Work to complete
In the listing below, locate the line containing "- 크기 : 5.7MB" and the line containing "### 4.1.1 Launch Cloudfomration(선택)". Output both of them and every line between, exactly as written, and nothing more.

------------------------

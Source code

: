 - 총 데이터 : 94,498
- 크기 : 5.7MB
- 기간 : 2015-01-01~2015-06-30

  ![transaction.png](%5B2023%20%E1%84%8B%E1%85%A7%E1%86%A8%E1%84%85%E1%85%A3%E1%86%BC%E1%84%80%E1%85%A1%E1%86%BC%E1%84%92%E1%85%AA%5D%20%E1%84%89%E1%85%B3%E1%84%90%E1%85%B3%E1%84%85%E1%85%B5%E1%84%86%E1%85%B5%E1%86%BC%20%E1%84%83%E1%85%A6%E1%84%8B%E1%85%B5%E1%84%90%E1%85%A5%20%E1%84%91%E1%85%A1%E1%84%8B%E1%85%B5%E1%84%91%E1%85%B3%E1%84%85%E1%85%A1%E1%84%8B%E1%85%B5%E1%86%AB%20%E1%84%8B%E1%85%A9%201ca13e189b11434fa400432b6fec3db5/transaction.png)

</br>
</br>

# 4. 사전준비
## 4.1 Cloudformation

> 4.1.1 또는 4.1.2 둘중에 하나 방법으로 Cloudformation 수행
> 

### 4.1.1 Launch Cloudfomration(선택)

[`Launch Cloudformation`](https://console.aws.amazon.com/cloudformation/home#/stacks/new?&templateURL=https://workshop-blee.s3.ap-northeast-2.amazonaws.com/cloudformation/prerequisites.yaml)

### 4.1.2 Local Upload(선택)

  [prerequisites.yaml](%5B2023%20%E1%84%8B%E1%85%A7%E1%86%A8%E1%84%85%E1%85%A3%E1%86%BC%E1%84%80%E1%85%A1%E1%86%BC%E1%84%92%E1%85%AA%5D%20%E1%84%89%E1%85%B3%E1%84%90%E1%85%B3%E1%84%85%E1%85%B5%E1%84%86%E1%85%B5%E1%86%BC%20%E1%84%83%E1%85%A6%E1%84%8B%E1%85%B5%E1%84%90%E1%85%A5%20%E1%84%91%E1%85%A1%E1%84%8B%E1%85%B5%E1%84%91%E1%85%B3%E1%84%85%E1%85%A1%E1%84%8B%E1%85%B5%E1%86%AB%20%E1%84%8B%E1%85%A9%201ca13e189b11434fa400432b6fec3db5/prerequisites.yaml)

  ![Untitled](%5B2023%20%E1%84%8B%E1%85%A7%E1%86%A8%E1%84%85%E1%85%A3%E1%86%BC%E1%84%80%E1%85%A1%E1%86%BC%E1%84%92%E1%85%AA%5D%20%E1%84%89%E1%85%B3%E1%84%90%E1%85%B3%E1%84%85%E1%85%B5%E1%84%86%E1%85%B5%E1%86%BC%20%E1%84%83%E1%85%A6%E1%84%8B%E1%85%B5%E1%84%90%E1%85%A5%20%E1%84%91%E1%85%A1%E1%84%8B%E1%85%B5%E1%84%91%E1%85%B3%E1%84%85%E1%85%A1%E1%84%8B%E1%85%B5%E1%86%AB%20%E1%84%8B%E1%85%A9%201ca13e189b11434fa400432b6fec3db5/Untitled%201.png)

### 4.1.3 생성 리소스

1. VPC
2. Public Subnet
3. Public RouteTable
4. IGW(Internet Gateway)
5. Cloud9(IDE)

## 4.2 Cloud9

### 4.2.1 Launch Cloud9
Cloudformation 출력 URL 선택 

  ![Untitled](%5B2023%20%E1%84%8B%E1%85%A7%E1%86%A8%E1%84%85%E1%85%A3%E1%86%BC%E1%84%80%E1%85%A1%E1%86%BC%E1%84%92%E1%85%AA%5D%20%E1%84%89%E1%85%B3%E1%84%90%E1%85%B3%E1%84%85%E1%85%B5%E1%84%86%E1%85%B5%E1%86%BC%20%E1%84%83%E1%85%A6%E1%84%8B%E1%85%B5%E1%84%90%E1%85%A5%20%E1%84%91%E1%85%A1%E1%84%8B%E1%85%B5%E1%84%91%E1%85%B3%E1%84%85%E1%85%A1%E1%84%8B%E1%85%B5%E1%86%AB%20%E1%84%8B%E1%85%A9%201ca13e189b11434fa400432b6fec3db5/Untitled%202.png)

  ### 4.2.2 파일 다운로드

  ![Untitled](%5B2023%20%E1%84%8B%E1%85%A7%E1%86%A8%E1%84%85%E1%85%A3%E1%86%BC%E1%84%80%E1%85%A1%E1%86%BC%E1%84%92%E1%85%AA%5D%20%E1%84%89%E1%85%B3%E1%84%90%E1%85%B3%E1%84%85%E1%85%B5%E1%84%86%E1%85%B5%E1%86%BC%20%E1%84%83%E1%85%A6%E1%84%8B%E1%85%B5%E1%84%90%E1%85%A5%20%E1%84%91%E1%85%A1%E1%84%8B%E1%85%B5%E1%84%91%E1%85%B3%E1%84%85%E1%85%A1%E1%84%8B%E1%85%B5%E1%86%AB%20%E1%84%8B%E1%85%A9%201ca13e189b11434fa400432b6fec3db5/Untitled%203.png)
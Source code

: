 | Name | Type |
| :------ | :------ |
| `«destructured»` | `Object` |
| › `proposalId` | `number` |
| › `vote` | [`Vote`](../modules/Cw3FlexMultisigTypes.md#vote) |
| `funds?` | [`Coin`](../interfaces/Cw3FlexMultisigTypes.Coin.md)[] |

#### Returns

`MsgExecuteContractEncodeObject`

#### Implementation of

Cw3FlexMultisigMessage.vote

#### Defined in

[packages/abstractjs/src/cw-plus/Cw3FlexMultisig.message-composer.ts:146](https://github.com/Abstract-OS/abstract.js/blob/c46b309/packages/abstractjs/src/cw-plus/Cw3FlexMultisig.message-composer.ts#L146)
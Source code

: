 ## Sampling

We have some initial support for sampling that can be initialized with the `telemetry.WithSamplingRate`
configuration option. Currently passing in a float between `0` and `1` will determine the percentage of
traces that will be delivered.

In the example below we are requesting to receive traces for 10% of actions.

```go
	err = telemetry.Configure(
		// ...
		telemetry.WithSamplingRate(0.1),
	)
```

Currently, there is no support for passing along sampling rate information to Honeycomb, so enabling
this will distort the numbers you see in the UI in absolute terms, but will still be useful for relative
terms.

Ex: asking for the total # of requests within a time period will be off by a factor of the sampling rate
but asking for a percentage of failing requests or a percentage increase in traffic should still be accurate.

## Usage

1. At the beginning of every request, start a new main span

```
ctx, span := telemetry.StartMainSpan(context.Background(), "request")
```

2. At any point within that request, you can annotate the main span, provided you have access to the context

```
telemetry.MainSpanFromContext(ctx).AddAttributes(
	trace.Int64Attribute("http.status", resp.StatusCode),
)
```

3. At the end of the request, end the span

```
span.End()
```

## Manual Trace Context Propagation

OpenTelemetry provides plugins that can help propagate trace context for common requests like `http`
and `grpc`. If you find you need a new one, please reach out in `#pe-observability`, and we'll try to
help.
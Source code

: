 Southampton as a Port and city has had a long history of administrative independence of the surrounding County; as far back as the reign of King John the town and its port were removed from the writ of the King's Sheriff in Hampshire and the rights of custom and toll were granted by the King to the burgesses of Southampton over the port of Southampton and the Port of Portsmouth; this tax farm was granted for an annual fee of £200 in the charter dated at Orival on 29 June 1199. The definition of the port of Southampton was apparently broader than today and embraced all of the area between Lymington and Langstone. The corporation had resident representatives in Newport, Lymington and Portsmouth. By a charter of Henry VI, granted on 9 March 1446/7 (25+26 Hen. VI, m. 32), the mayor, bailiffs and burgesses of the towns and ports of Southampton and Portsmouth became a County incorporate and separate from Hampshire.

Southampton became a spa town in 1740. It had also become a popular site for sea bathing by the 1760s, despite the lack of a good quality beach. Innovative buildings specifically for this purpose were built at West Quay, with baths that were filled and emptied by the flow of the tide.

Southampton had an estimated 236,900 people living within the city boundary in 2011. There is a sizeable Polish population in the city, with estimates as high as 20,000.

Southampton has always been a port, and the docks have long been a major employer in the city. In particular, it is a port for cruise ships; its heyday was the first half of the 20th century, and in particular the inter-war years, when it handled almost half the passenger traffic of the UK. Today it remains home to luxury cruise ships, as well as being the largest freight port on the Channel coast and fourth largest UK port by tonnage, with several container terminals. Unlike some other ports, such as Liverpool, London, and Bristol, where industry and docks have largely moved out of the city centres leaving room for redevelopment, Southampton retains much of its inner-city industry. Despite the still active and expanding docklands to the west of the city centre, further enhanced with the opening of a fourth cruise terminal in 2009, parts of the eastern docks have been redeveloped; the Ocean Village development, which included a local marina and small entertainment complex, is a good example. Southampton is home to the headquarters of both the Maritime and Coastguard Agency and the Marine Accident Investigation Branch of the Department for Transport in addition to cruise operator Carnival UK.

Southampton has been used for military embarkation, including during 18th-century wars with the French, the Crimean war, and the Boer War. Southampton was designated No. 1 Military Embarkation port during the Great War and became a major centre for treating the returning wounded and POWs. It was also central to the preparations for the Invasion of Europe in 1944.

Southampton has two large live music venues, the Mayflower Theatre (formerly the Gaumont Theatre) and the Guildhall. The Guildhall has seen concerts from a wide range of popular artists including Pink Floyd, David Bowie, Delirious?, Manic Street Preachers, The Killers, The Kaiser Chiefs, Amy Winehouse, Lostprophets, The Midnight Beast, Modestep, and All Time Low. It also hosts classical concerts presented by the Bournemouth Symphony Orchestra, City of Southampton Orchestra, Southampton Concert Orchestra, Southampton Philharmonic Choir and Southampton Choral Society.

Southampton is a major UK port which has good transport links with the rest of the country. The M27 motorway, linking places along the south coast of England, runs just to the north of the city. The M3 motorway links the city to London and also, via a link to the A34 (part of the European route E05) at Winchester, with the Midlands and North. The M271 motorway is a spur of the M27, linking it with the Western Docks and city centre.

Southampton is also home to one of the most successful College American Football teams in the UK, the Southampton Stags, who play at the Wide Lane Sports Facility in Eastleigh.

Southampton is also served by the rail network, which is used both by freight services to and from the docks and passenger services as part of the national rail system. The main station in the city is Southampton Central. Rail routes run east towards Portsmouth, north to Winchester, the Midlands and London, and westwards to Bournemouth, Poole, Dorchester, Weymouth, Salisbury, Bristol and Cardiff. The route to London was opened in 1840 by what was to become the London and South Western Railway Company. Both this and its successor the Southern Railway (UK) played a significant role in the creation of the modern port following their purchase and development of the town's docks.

------------------------

Result of the exercise
- 크기 : 5.7MB
- 기간 : 2015-01-01~2015-06-30

  ![transaction.png](%5B2023%20%E1%84%8B%E1%85%A7%E1%86%A8%E1%84%85%E1%85%A3%E1%86%BC%E1%84%80%E1%85%A1%E1%86%BC%E1%84%92%E1%85%AA%5D%20%E1%84%89%E1%85%B3%E1%84%90%E1%85%B3%E1%84%85%E1%85%B5%E1%84%86%E1%85%B5%E1%86%BC%20%E1%84%83%E1%85%A6%E1%84%8B%E1%85%B5%E1%84%90%E1%85%A5%20%E1%84%91%E1%85%A1%E1%84%8B%E1%85%B5%E1%84%91%E1%85%B3%E1%84%85%E1%85%A1%E1%84%8B%E1%85%B5%E1%86%AB%20%E1%84%8B%E1%85%A9%201ca13e189b11434fa400432b6fec3db5/transaction.png)

</br>
</br>

# 4. 사전준비
## 4.1 Cloudformation

> 4.1.1 또는 4.1.2 둘중에 하나 방법으로 Cloudformation 수행
> 

### 4.1.1 Launch Cloudfomration(선택)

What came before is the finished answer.